Extended Use of the Coulomb Approximation: Mean Powers of $r$, a Sum Rule, and Improved Transition Integrals

Expectation values of $r$ and of $r^2$ have been computed for a range of effective quantum numbers up to 8.5 by use of Coulomb-approximation wave functions. The results show that the hydrogenic formulas for these expectation values are accurate for noninteger quantum numbers $\nu$ to better than 1% for all $\nu -l>\mathrm{}1.0\mathrm{}$, and much greater accuracy is attained for larger $\nu$. The sum rule wherein the squares of the dipole radial transition integrals sum to $〈r^2〉$ can therefore be used with the hydrogenic formula for the latter quantity as an excellent approximation for all but small $\nu$. A number of radial dipole integrals for calculating transition probabilities are obtained for Oi, Oii, Oiii, and Oiv by use of the Hartree-Hartree-Swirles wave functions for the lower state and Coulomb-approximation functions for the excited states.

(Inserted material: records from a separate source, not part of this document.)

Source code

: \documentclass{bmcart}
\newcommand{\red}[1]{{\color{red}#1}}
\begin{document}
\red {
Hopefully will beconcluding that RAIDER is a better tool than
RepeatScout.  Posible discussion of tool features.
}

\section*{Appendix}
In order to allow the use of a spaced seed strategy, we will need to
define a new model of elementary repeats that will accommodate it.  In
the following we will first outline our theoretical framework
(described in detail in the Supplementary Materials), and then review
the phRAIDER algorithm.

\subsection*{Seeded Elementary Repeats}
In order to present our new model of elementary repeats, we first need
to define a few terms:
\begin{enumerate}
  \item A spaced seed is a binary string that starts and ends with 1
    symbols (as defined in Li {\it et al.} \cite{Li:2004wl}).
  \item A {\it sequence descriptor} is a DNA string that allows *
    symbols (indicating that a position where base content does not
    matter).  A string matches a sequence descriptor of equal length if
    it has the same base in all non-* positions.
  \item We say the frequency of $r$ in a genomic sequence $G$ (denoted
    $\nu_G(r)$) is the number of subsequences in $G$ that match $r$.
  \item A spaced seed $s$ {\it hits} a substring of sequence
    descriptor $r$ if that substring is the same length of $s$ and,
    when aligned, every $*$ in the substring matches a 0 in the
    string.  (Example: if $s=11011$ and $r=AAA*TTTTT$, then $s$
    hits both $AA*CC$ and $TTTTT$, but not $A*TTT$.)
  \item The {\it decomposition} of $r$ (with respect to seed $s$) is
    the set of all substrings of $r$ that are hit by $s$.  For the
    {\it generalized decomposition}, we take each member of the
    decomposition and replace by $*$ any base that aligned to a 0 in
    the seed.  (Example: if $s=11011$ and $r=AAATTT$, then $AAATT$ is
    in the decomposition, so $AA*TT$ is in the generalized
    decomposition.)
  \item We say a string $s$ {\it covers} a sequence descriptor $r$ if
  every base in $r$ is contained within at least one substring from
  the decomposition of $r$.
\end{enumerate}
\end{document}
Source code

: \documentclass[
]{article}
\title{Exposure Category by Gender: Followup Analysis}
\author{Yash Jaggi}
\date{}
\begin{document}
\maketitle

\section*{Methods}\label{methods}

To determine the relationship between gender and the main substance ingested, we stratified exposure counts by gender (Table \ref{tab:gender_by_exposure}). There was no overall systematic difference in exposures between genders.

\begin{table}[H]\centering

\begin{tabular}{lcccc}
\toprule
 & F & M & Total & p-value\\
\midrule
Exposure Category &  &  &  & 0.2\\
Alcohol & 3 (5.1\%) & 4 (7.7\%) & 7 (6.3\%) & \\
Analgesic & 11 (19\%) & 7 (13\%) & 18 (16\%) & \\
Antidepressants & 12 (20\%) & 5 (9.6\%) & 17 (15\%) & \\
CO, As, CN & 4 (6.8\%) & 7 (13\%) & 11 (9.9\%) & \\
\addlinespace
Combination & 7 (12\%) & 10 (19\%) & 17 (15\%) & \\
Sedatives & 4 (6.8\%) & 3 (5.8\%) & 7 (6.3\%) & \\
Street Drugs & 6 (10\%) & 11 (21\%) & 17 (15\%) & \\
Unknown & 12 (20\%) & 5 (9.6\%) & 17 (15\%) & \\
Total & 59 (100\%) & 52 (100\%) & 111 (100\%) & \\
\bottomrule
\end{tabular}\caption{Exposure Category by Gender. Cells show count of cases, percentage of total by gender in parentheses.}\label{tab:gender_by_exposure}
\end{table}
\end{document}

The results are compared with analytic Hartree-Fock and Hartree-Fock-Slater values, and with the results of Stewart and Rotenberg. Some effects of configuration interaction are noted in the case of Oii. Particular attention is paid to the contribution to the dipole integrals from large distances which present calculations omit or evaluate inaccurately. To demonstrate this problem, a few dipole integrals for Oi, Oii, and Ni are computed more accurately.